> **EXERCISE**:
The complete listing, repeated precisely, must form the answer.
=======
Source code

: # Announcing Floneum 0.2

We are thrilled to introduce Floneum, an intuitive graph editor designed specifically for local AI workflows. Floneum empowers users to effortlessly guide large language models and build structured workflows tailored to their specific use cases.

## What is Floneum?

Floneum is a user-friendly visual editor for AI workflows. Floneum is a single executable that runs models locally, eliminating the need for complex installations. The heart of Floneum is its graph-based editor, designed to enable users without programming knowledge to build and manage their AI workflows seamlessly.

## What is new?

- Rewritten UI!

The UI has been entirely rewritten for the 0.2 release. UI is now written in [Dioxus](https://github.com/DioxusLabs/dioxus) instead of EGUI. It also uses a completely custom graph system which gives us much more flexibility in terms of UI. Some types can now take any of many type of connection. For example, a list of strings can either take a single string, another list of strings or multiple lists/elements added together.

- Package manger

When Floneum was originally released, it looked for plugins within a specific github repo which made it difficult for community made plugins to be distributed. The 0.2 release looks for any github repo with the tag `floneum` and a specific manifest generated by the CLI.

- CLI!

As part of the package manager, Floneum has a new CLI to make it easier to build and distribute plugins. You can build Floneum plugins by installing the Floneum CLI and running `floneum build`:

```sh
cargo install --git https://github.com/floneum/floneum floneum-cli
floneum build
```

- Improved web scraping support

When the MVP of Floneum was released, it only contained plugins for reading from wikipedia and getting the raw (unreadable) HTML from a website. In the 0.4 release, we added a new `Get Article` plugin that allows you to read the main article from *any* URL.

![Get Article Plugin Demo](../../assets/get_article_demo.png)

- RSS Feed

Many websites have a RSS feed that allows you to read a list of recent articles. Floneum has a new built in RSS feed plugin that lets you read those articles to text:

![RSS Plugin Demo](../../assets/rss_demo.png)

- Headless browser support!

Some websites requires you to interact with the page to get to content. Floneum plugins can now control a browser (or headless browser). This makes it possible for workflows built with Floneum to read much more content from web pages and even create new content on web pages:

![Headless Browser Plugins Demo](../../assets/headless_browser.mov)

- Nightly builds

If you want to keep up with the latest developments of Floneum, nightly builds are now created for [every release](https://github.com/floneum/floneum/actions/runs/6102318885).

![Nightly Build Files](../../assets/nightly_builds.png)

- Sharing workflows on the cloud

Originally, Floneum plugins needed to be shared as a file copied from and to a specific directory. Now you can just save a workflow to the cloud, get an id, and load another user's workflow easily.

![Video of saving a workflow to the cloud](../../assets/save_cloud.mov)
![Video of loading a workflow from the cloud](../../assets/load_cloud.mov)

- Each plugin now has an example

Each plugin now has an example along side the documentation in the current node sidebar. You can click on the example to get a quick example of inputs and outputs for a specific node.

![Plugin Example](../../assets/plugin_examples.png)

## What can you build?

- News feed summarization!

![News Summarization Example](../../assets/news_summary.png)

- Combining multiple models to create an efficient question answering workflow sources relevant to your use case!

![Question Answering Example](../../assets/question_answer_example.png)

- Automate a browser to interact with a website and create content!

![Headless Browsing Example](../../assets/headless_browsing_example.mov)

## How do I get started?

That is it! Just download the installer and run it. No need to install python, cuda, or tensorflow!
=======
> **OUTPUT OF THE EXERCISE**:
Source code

: # Announcing Floneum 0.2

We are thrilled to introduce Floneum, an intuitive graph editor designed specifically for local AI workflows. Floneum empowers users to effortlessly guide large language models and build structured workflows tailored to their specific use cases.

## What is Floneum?

Floneum is a user-friendly visual editor for AI workflows. Floneum is a single executable that runs models locally, eliminating the need for complex installations. The heart of Floneum is its graph-based editor, designed to enable users without programming knowledge to build and manage their AI workflows seamlessly.

## What is new?

- Rewritten UI!

The UI has been entirely rewritten for the 0.2 release. UI is now written in [Dioxus](https://github.com/DioxusLabs/dioxus) instead of EGUI. It also uses a completely custom graph system which gives us much more flexibility in terms of UI. Some types can now take any of many type of connection. For example, a list of strings can either take a single string, another list of strings or multiple lists/elements added together.

- Package manger

When Floneum was originally released, it looked for plugins within a specific github repo which made it difficult for community made plugins to be distributed. The 0.2 release looks for any github repo with the tag `floneum` and a specific manifest generated by the CLI.

- CLI!

As part of the package manager, Floneum has a new CLI to make it easier to build and distribute plugins. You can build Floneum plugins by installing the Floneum CLI and running `floneum build`:

```sh
cargo install --git https://github.com/floneum/floneum floneum-cli
floneum build
```

- Improved web scraping support

When the MVP of Floneum was released, it only contained plugins for reading from wikipedia and getting the raw (unreadable) HTML from a website. In the 0.4 release, we added a new `Get Article` plugin that allows you to read the main article from *any* URL.

![Get Article Plugin Demo](../../assets/get_article_demo.png)

- RSS Feed

Many websites have a RSS feed that allows you to read a list of recent articles. Floneum has a new built in RSS feed plugin that lets you read those articles to text:

![RSS Plugin Demo](../../assets/rss_demo.png)

- Headless browser support!

Some websites requires you to interact with the page to get to content. Floneum plugins can now control a browser (or headless browser). This makes it possible for workflows built with Floneum to read much more content from web pages and even create new content on web pages:

![Headless Browser Plugins Demo](../../assets/headless_browser.mov)

- Nightly builds

If you want to keep up with the latest developments of Floneum, nightly builds are now created for [every release](https://github.com/floneum/floneum/actions/runs/6102318885).

![Nightly Build Files](../../assets/nightly_builds.png)

- Sharing workflows on the cloud

Originally, Floneum plugins needed to be shared as a file copied from and to a specific directory. Now you can just save a workflow to the cloud, get an id, and load another user's workflow easily.

![Video of saving a workflow to the cloud](../../assets/save_cloud.mov)
![Video of loading a workflow from the cloud](../../assets/load_cloud.mov)

- Each plugin now has an example

Each plugin now has an example along side the documentation in the current node sidebar. You can click on the example to get a quick example of inputs and outputs for a specific node.

![Plugin Example](../../assets/plugin_examples.png)

## What can you build?

- News feed summarization!

![News Summarization Example](../../assets/news_summary.png)

- Combining multiple models to create an efficient question answering workflow sources relevant to your use case!

![Question Answering Example](../../assets/question_answer_example.png)

- Automate a browser to interact with a website and create content!

![Headless Browsing Example](../../assets/headless_browsing_example.mov)

## How do I get started?

That is it! Just download the installer and run it. No need to install python, cuda, or tensorflow!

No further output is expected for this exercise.